サステナビリティ(持続可能性)は前提条件となっており、飽きのこないシンプルなフォルムと機能美が特徴です。デンマークの人々にとって、地域環境に配慮した天然素材やリサイクル素材の使用は、生活の一部として完全に受け入れられています。政府、企業、市民が社会や環境に配慮したデザインを気負わずに考えている姿勢は、非常に魅力的に映りました。


デザインが継ぎ目なく生活と社会に根付く国
デンマークは社会実装に高い関心を持つ国であり、持続可能なデザインに対する高い関心があることが明らかになりました。また、政治的な支援も高く、この分野に関する知識を深めることができる貴重な経験でした。

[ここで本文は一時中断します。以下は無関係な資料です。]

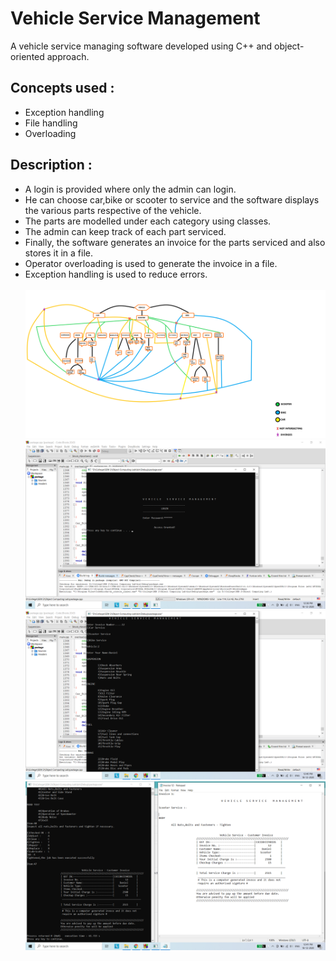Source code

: # Vehicle Service Management
A vehicle service managing software developed using C++ and object-oriented approach.
## Concepts used :
* Exception handling
* File handling
* Overloading
## Description :
* A login is provided where only the admin can login.
* He can choose car,bike or scooter to service and the software displays the various parts respective of the vehicle.
* The parts are modelled under each category using classes.
* The admin can keep track of each part serviced.
* Finally, the software generates an invoice for the parts serviced and also stores it in a file.
* Operator overloading is used to generate the invoice in a file.
* Exception handling is used to reduce errors.<br><br>
![class](CLASS.png)
![image1](/images/1.png)
![image2](/images/2.png)
![image3](/images/3.png)
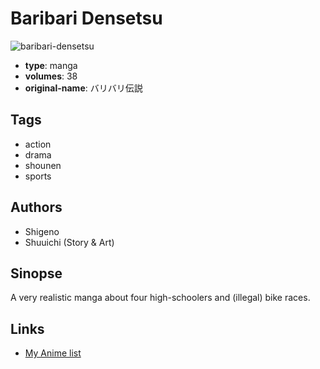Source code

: # Baribari Densetsu

![baribari-densetsu](https://cdn.myanimelist.net/images/manga/2/169352.jpg)

-   **type**: manga
-   **volumes**: 38
-   **original-name**: バリバリ伝説

## Tags

-   action
-   drama
-   shounen
-   sports

## Authors

-   Shigeno
-   Shuuichi (Story & Art)

## Sinopse

A very realistic manga about four high-schoolers and (illegal) bike races.

## Links

-   [My Anime list](https://myanimelist.net/manga/9855/Baribari_Densetsu)
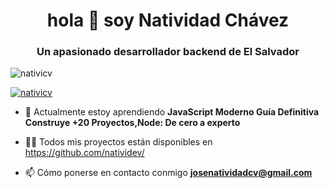 <h1 align="center">hola 👋 soy Natividad Chávez</h1>
<h3 align="center">Un apasionado desarrollador backend de El Salvador</h3>

<p align="left"> <img src="https://komarev.com/ghpvc/?username=nativicv&label=Profile%20views&color=0e75b6&style=flat" alt="nativicv" /> </p>

<p align="left"> <a href="https://github.com/ryo-ma/github-profile-trophy"><img src="https://github-profile-trophy.vercel.app/?username=nativicv" alt="nativicv" /></a> </p>

- 🌱 Actualmente estoy aprendiendo **JavaScript Moderno Guía Definitiva Construye +20 Proyectos,Node: De cero a experto**

- 👨‍💻 Todos mis proyectos están disponibles en https://github.com/natividev/

- 📫 Cómo ponerse en contacto conmigo **josenatividadcv@gmail.com**

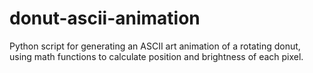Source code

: # donut-ascii-animation
Python script for generating an ASCII art animation of a rotating donut, using math functions to calculate position and brightness of each pixel.
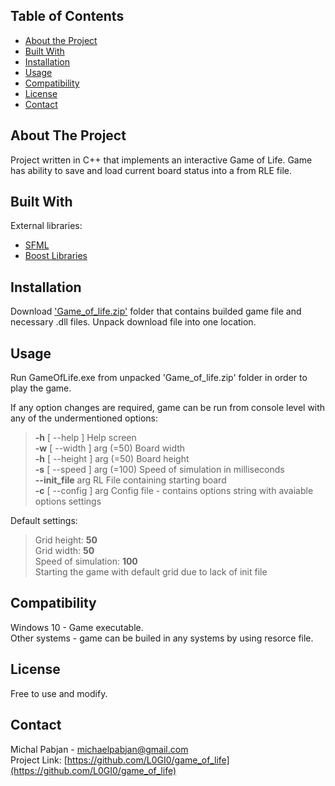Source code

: ## Table of Contents

* [About the Project](#about-the-project)
* [Built With](#built-with)
* [Installation](#installation)
* [Usage](#usage)
* [Compatibility](#Compatibility)
* [License](#license)
* [Contact](#contact)


## About The Project
Project written in C++ that implements an interactive Game of Life. Game has ability to save and load current board status into a from RLE file.

## Built With
External libraries:
* [SFML](https://www.sfml-dev.org/)
* [Boost Libraries](https://www.boost.org/)


## Installation
Download ['Game_of_life.zip'](https://github.com/L0GI0/game_of_life/blob/master/Game_of_life.zip) folder that contains builded game file and necessary .dll files.
Unpack download file into one location.

## Usage
Run GameOfLife.exe from unpacked 'Game_of_life.zip' folder in order to play the game.<br />

If any option changes are required, game can be run from console level with any of the undermentioned options:<br />
  ><b>-h</b> [ --help ]             Help screen<br />
  ><b>-w</b> [ --width ] arg (=50)  Board width<br />
  ><b>-h</b> [ --height ] arg (=50) Board height<br />
  ><b>-s</b> [ --speed ] arg (=100) Speed of simulation in milliseconds<br />
  ><b>--init_file</b> arg           RL File containing starting board<br />
  ><b>-c</b> [ --config ] arg       Config file - contains options string with avaiable options settings

Default settings:<br />
  >Grid height: <b>50</b><br />
  >Grid width: <b>50</b><br />
  >Speed of simulation: <b>100</b><br />
  >Starting the game with default grid due to lack of init file


## Compatibility
Windows 10 - Game executable.<br />
Other systems - game can be builed in any systems by using resorce file. 

## License
Free to use and modify.

## Contact
Michal Pabjan - michaelpabjan@gmail.com<br />
Project Link: [https://github.com/L0GI0/game_of_life](https://github.com/L0GI0/game_of_life)



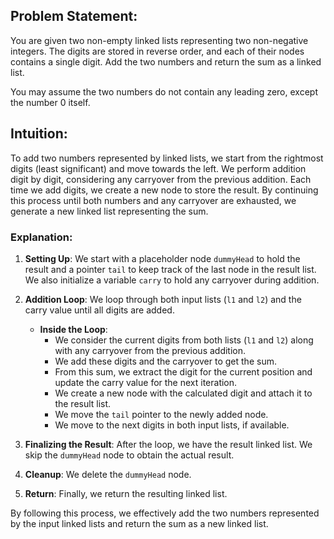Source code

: ## Problem Statement:

You are given two non-empty linked lists representing two non-negative integers. The digits are stored in reverse order, and each of their nodes contains a single digit. Add the two numbers and return the sum as a linked list.

You may assume the two numbers do not contain any leading zero, except the number 0 itself.

## Intuition:

To add two numbers represented by linked lists, we start from the rightmost digits (least significant) and move towards the left. We perform addition digit by digit, considering any carryover from the previous addition. Each time we add digits, we create a new node to store the result. By continuing this process until both numbers and any carryover are exhausted, we generate a new linked list representing the sum.

### Explanation:

1. **Setting Up**: We start with a placeholder node `dummyHead` to hold the result and a pointer `tail` to keep track of the last node in the result list. We also initialize a variable `carry` to hold any carryover during addition.

2. **Addition Loop**: We loop through both input lists (`l1` and `l2`) and the carry value until all digits are added.
   - **Inside the Loop**: 
     - We consider the current digits from both lists (`l1` and `l2`) along with any carryover from the previous addition.
     - We add these digits and the carryover to get the sum.
     - From this sum, we extract the digit for the current position and update the carry value for the next iteration.
     - We create a new node with the calculated digit and attach it to the result list.
     - We move the `tail` pointer to the newly added node.
     - We move to the next digits in both input lists, if available.

3. **Finalizing the Result**: After the loop, we have the result linked list. We skip the `dummyHead` node to obtain the actual result.

4. **Cleanup**: We delete the `dummyHead` node.

5. **Return**: Finally, we return the resulting linked list.

By following this process, we effectively add the two numbers represented by the input linked lists and return the sum as a new linked list.
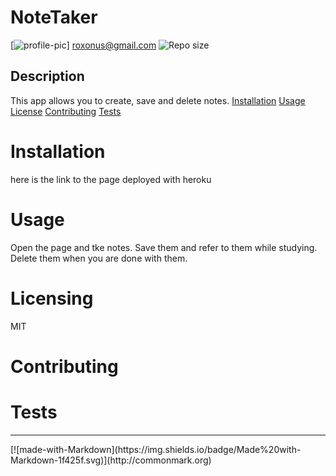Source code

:
# NoteTaker
[![profile-pic](https://avatars0.githubusercontent.com/u/61368822?s=460&u=cd43ca200fc190a5537311f087d9c33406603ac1&v=4)]
roxonus@gmail.com
![Repo size](https://img.shields.io/github/repo-size/roxonus/NoteTaker)
## Description
This app allows you to create, save and delete notes.
[Installation](#installation)
[Usage](#usage)
[License](#licensing)
[Contributing](#contributing)
[Tests](#tests)
# Installation
 here is the link to the page deployed with heroku
# Usage
Open the page and tke notes. Save them and refer to them while studying. Delete them when you are done with them.
# Licensing
MIT
# Contributing

# Tests

<hr>
[![made-with-Markdown](https://img.shields.io/badge/Made%20with-Markdown-1f425f.svg)](http://commonmark.org)
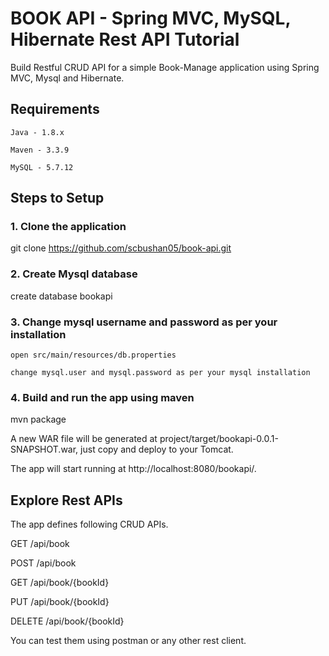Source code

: # BOOK API - Spring MVC, MySQL, Hibernate Rest API Tutorial

Build Restful CRUD API for a simple Book-Manage application using Spring MVC, Mysql and Hibernate.

## Requirements

    Java - 1.8.x

    Maven - 3.3.9

    MySQL - 5.7.12

## Steps to Setup

### 1. Clone the application

git clone https://github.com/scbushan05/book-api.git

### 2. Create Mysql database

create database bookapi

### 3. Change mysql username and password as per your installation

    open src/main/resources/db.properties

    change mysql.user and mysql.password as per your mysql installation

### 4. Build and run the app using maven

mvn package

A new WAR file will be generated at project/target/bookapi-0.0.1-SNAPSHOT.war, just copy and deploy to your Tomcat.

The app will start running at http://localhost:8080/bookapi/.

## Explore Rest APIs

The app defines following CRUD APIs.

GET /api/book

POST /api/book

GET /api/book/{bookId}

PUT /api/book/{bookId}

DELETE /api/book/{bookId}

You can test them using postman or any other rest client.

今回の旅では現地のデザイナーから学ぶことが多く、彼らが自国のデザインに古来からの成り立ちを含めて深い興味と誇りを持っている姿はとても魅力的に映りました。
デンマークでの体験を通じて、この国の優れたデザインを多く発見しましたが、同時に「日本らしい」デザインについて私自身、まだ言語化できていないことを感じました。自国のサービスやプロダクトの文化的な成り立ちや多角的な探求がまだまだ足りていないと実感します。
Design Mattersなどの国際的なカンファレンスへの参加や現地でのフィールドワークから、未来に向けてより良いデザインを考えつつ、「日本のデザインもかっこいいんだぜ!」と誇りを持って他国のデザイナーにも紹介できるようになりたいと強く思いました。
今回、私たちが現地の企業への取材から得た洞察については、Spectrum Tokyoのインタビュー記事でご紹介しています。今後も日本のデザインの魅力を再発見し、国内外で広く共有できるよう取り組んでいきます。